Following the regulations protects you from potential harm, indicates the respect you have for your client, and paints a positive picture of your company. Be responsible for the customer's assets.
If you work off-hours on-site, make sure you obtain prior authorization to avoid triggering alarms.
7. Be prepared for the unexpected
Things can go wrong, always, often in an unexpected place or a time. For example, in an ERP implementation project I was a part of, one area of the factory lost wireless LAN connectivity, rendering all wireless devices in that area non-functional.
When things go wrong, keep calm, and approach the problem step by step. There is a workaround for most problems; so, keep an open mind, and you will find a solution in a place you don't expect.
Most businesses will have systematized risk mitigation solutions in place to foresee risks, assess the impact, and minimize the effect of issues, but circumstances can necessitate reverting to pen and paper.
The ultimate goal is to avoid production downtime.
8. Simplicity is key
Complex solutions are cumbersome and lead to poor user experience. Make the solution as simple as possible, as long as the solution meets the objectives. Support consultants interact with a broad spectrum of users with varying levels of skills, from different backgrounds. Simplicity will ensure that everyone understands how the solution works. From an implementation partner's perspective, simplicity increases visibility and reduces room for error, resulting in a smooth ERP implementation.

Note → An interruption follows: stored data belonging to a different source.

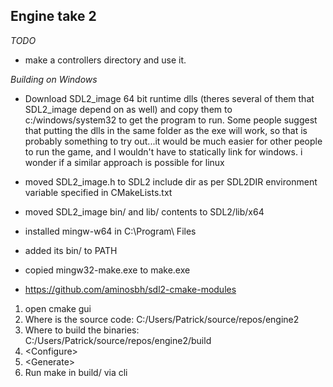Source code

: Engine take 2
-------------
*TODO*
- make a controllers directory and use it.

*Building on Windows*
- Download SDL2\_image 64 bit runtime dlls (theres several of them that SDL2\_image depend on as well) and copy them to c:/windows/system32 to get the program to run.  Some people suggest that putting the dlls in the same folder as the exe will work, so that is probably something to try out...it would be much easier for other people to run the game, and I wouldn't have to statically link for windows. i wonder if a similar approach is possible for linux

- moved SDL2\_image.h to SDL2 include dir as per SDL2DIR environment variable specified in CMakeLists.txt
- moved SDL2\_image bin/ and lib/ contents to SDL2/lib/x64

- installed mingw-w64 in C:\Program\ Files
- added its bin/ to PATH
- copied mingw32-make.exe to make.exe
- https://github.com/aminosbh/sdl2-cmake-modules

1. open cmake gui
2. Where is the source code: C:/Users/Patrick/source/repos/engine2
3. Where to build the binaries: C:/Users/Patrick/source/repos/engine2/build
4. \<Configure\>
5. \<Generate\>
6. Run make in build/ via cli
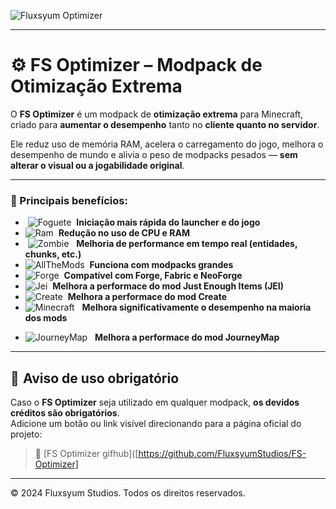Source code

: ![Fluxsyum Optimizer](https://media.discordapp.net/attachments/1284858767925710910/1388933685914632333/20250629_142624.png?ex=6862c8cb&is=6861774b&hm=310197f2b7c7d65ddbd097c4a47faa719578a3659c40a0d0af38f60310e52aaa&=&format=webp&quality=lossless&width=1232&height=367)

---

# ⚙️ FS Optimizer – Modpack de Otimização Extrema

O **FS Optimizer** é um modpack de **otimização extrema** para Minecraft, criado para **aumentar o desempenho** tanto no **cliente quanto no servidor**.

Ele reduz uso de memória RAM, acelera o carregamento do jogo, melhora o desempenho de mundo e alivia o peso de modpacks pesados — **sem alterar o visual ou a jogabilidade original**.

---

### 🔧 Principais benefícios:

-  ![Foguete](https://media.discordapp.net/attachments/1284858767925710910/1389758807017783438/download9.jpeg?ex=6865c940&is=686477c0&hm=b40164cd7b477e1642e03e10e165b11d1235b4836b32cefef2413829a293204d&=&format=webp)  **Iniciação mais rápida do launcher e do jogo**
- ![Ram](https://media.discordapp.net/attachments/1284858767925710910/1389754470497255504/download6.jpeg?ex=6865c536&is=686473b6&hm=afa1585f77e8add8e6e931c4b21c350d40049f98900d0ed777dd6311d2dbcd23&=&format=webp)  **Redução no uso de CPU e RAM**
-  ![Zombie](https://media.discordapp.net/attachments/1284858767925710910/1389753725106655252/download5.jpeg?ex=6865c484&is=68647304&hm=afada0ee7566f3a667c72fb0ebb115f5152517bcd6a244949d38d969fe694e61&=&format=webp)   **Melhoria de performance em tempo real (entidades, chunks, etc.)**
- ![AllTheMods](https://media.discordapp.net/attachments/1284858767925710910/1389753316853940274/download4.jpeg?ex=6865c423&is=686472a3&hm=d5cf6ab7aec5331572fe3113347a708dae95f1af400f5d3e3361e70b9fab9b75&=&format=webp)  **Funciona com modpacks grandes**
- ![Forge](https://media.discordapp.net/attachments/1284858767925710910/1389752492534796318/download.jpeg?ex=6865c35e&is=686471de&hm=a766a3d70d2e01b01c834c4d4a25c74e48f37bb73855207dca39cf63ca255c40&=&format=webp)  **Compatível com Forge, Fabric e NeoForge**
- ![Jei](https://media.discordapp.net/attachments/1284858767925710910/1389752493231181934/download3.jpeg?ex=6865c35e&is=686471de&hm=4522998fc26ee20cc8ff3d87ae794cd3c367c00e2fd6796308c306ca60f7b948&=&format=webp)  **Melhora a performace do mod Just Enough Items (JEI)**
- ![Create](https://media.discordapp.net/attachments/1284858767925710910/1389752492950290432/download2.jpeg?ex=6865c35e&is=686471de&hm=302eda50b75f8b8881ae369e0a266deed96f25ac7cda4797cc3dad52a3b028e9&=&format=webp)  **Melhora a performace do mod Create**
- ![Minecraft](https://media.discordapp.net/attachments/1284858767925710910/1389761108532789398/download10.jpeg?ex=6865cb64&is=686479e4&hm=99e4ac02633ccf86f99b1e8badf53ae9438ae58f55aaf346d1a4a7be2071a011&=&format=webp)
  **Melhora significativamente o desempenho na maioria dos mods**
* ![JourneyMap](https://media.discordapp.net/attachments/1390876046928117892/1394680155145895946/download.jpeg?ex=6877b09c&is=68765f1c&hm=cbb1da8a8c3ba2b52cbbd117fdda934f63b102af7b037c5f7a8c4bd1e0a42ba7&=)
  **Melhora a performace do mod JourneyMap**
---

## 🚨 Aviso de uso obrigatório

Caso o **FS Optimizer** seja utilizado em qualquer modpack, **os devidos créditos são obrigatórios**.  
Adicione um botão ou link visível direcionando para a página oficial do projeto:

> 🔗 [FS Optimizer gifhub]([https://github.com/FluxsyumStudios/FS-Optimizer]
---

© 2024 Fluxsyum Studios. Todos os direitos reservados.
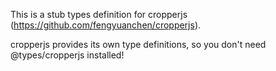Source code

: This is a stub types definition for cropperjs (https://github.com/fengyuanchen/cropperjs).

cropperjs provides its own type definitions, so you don't need @types/cropperjs installed!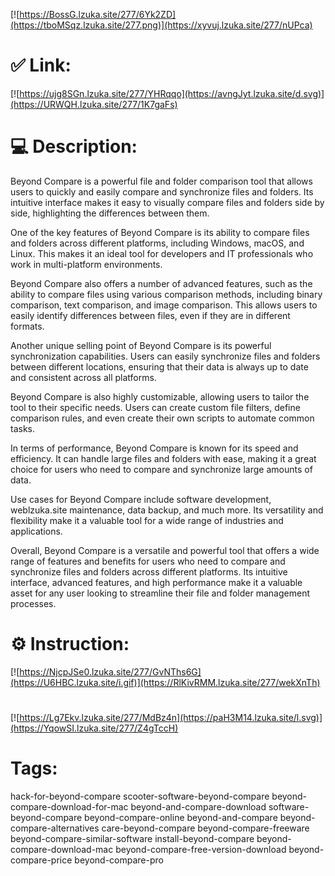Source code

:[![https://BossG.lzuka.site/277/6Yk2ZD](https://tboMSqz.lzuka.site/277.png)](https://xyvuj.lzuka.site/277/nUPca)
# ✅ Link:
[![https://ujg8SGn.lzuka.site/277/YHRqqo](https://avngJyt.lzuka.site/d.svg)](https://URWQH.lzuka.site/277/1K7gaFs)
# 💻 Description:
Beyond Compare is a powerful file and folder comparison tool that allows users to quickly and easily compare and synchronize files and folders. Its intuitive interface makes it easy to visually compare files and folders side by side, highlighting the differences between them. 

One of the key features of Beyond Compare is its ability to compare files and folders across different platforms, including Windows, macOS, and Linux. This makes it an ideal tool for developers and IT professionals who work in multi-platform environments.

Beyond Compare also offers a number of advanced features, such as the ability to compare files using various comparison methods, including binary comparison, text comparison, and image comparison. This allows users to easily identify differences between files, even if they are in different formats.

Another unique selling point of Beyond Compare is its powerful synchronization capabilities. Users can easily synchronize files and folders between different locations, ensuring that their data is always up to date and consistent across all platforms.

Beyond Compare is also highly customizable, allowing users to tailor the tool to their specific needs. Users can create custom file filters, define comparison rules, and even create their own scripts to automate common tasks.

In terms of performance, Beyond Compare is known for its speed and efficiency. It can handle large files and folders with ease, making it a great choice for users who need to compare and synchronize large amounts of data.

Use cases for Beyond Compare include software development, weblzuka.site maintenance, data backup, and much more. Its versatility and flexibility make it a valuable tool for a wide range of industries and applications.

Overall, Beyond Compare is a versatile and powerful tool that offers a wide range of features and benefits for users who need to compare and synchronize files and folders across different platforms. Its intuitive interface, advanced features, and high performance make it a valuable asset for any user looking to streamline their file and folder management processes.

# ⚙️ Instruction:
[![https://NjcpJSe0.lzuka.site/277/GvNThs6G](https://U6HBC.lzuka.site/i.gif)](https://RlKivRMM.lzuka.site/277/wekXnTh)
#
[![https://Lg7Ekv.lzuka.site/277/MdBz4n](https://paH3M14.lzuka.site/l.svg)](https://YqowSI.lzuka.site/277/Z4gTccH)
# Tags:
hack-for-beyond-compare scooter-software-beyond-compare beyond-compare-download-for-mac beyond-and-compare-download software-beyond-compare beyond-compare-online beyond-and-compare beyond-compare-alternatives care-beyond-compare beyond-compare-freeware beyond-compare-similar-software install-beyond-compare beyond-compare-download-mac beyond-compare-free-version-download beyond-compare-price beyond-compare-pro





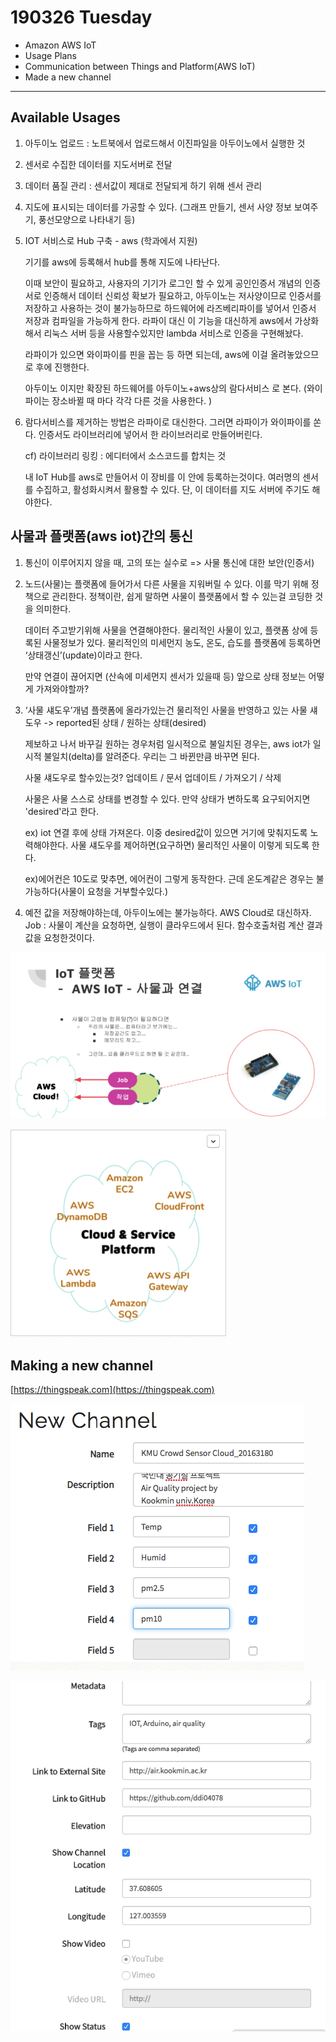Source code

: 190326 Tuesday
===================

- Amazon AWS IoT
- Usage Plans
- Communication between Things and Platform(AWS IoT)
- Made a new channel 
----------



 



Available Usages
-------------------


1. 아두이노 업로드 : 노트북에서 업로드해서 이진파일을 아두이노에서 실행한 것

2. 센서로 수집한 데이터를 지도서버로 전달

3. 데이터 품질 관리 : 센서값이 제대로 전달되게 하기 위해 센서 관리

4. 지도에 표시되는 데이터를 가공할 수 있다. (그래프 만들기, 센서 사양 정보 보여주기, 풍선모양으로 나타내기 등)

5. IOT 서비스로 Hub 구축 - aws (학과에서 지원)

    기기를 aws에 등록해서 hub를 통해 지도에 나타난다.

    이때 보안이 필요하고, 사용자의 기기가 로그인 할 수 있게 공인인증서 개념의 인증서로 인증해서 데이터 신뢰성 확보가 필요하고, 아두이노는 저사양이므로 인증서를 저장하고 사용하는 것이 불가능하므로 하드웨어에 라즈베리파이를 넣어서 인증서 저장과 컴파일을 가능하게 한다. 라파이 대신 이 기능을 대신하게 aws에서 가상화해서 리눅스 서버 등을 사용할수있지만 lambda 서비스로 인증을 구현해놨다.

    라파이가 있으면 와이파이를 핀을 꼽는 등 하면 되는데, aws에 이걸 올려놓았으므로 후에 진행한다. 

    아두이노 이지만 확장된 하드웨어를 아두이노+aws상의 람다서비스 로 본다.
    (와이파이는 장소바뀔 때 마다 각각 다른 것을 사용한다. )

6. 람다서비스를 제거하는 방법은 라파이로 대신한다. 그러면 라파이가 와이파이를 쏜다. 
    인증서도 라이브러리에 넣어서 한 라이브러리로 만들어버린다. 
    
    cf) 라이브러리 링킹 : 에디터에서 소스코드를 합치는 것

    내 IoT Hub를 aws로 만들어서 이 장비를 이 안에 등록하는것이다. 
    여러명의 센서를 수집하고, 활성화시켜서 활용할 수 있다. 단, 이 데이터를 지도 서버에 주기도 해야한다. 



사물과 플랫폼(aws iot)간의 통신
-------------------
1. 통신이 이루어지지 않을 때, 고의 또는 실수로 => 사물 통신에 대한 보안(인증서) 
2. 노드(사물)는 플랫폼에 들어가서 다른 사물을 지워버릴 수 있다. 이를 막기 위해 정책으로 관리한다. 정책이란, 쉽게 말하면 사물이 플랫폼에서 할 수 있는걸 코딩한 것을 의미한다. 

    데이터 주고받기위해 사물을 연결해야한다. 물리적인 사물이 있고, 플랫폼 상에 등록된 사물정보가 있다. 물리적인의 미세먼지 농도, 온도, 습도를 플랫폼에 등록하면 ‘상태갱신’(update)이라고 한다. 

    만약 연결이 끊어지면 (산속에 미세먼지 센서가 있을때 등) 앞으로 상태 정보는 어떻게 가져와야할까? 

3. ‘사물 섀도우’개념
    플랫폼에 올라가있는건 물리적인 사물을 반영하고 있는 사물 섀도우 -> reported된 상태 / 원하는 상태(desired)

    제보하고 나서 바꾸길 원하는 경우처럼 일시적으로 불일치된 경우는, aws iot가 일시적 불일치(delta)를 알려준다. 우리는 그 바뀐만큼 바꾸면 된다. 

    사물 섀도우로 할수있는것? 업데이트 / 문서 업데이트 / 가져오기 / 삭제

    사물은 사물 스스로 상태를 변경할 수 있다. 만약 상태가 변하도록 요구되어지면 'desired'라고 한다. 

    ex) iot 연결 후에 상태 가져온다. 이중 desired값이 있으면 거기에 맞춰지도록 노력해야한다. 
        사물 섀도우를 제어하면(요구하면) 물리적인 사물이 이렇게 되도록 한다. 

    ex)에어컨은 10도로 맞추면, 에어컨이 그렇게 동작한다. 근데 온도계같은 경우는 불가능하다(사물이 요청을 거부할수있다.)

4. 예전 값을 저장해야하는데, 아두이노에는 불가능하다. AWS Cloud로 대신하자. 
    Job : 사물이 계산을 요청하면, 실행이 클라우드에서 된다. 함수호출처럼 계산 결과값을 요청한것이다. 
 

![image13](image13.png)

![image14](image14.png)
 


Making a new channel
-------------------

[https://thingspeak.com](https://thingspeak.com)



![image15](image15.png)

![image16](image16.png)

Consider these strategies as guidelines and adapt them to the business, people, and the situation. The ongoing pandemic has changed the way we look at ERP delivery and support, as it has forced us to deliver ERP solutions 100% virtually, without any on-site presence. Adapted appropriately, the eight strategies explained above works well in a virtual environment as well.
Wearing the on-site support consultant hat demands responsibility and perseverance. Despite the challenges and the tensions, if you enjoy creating impactful solutions, working with people, and delivering customer satisfaction, on-site support can be immensely rewarding.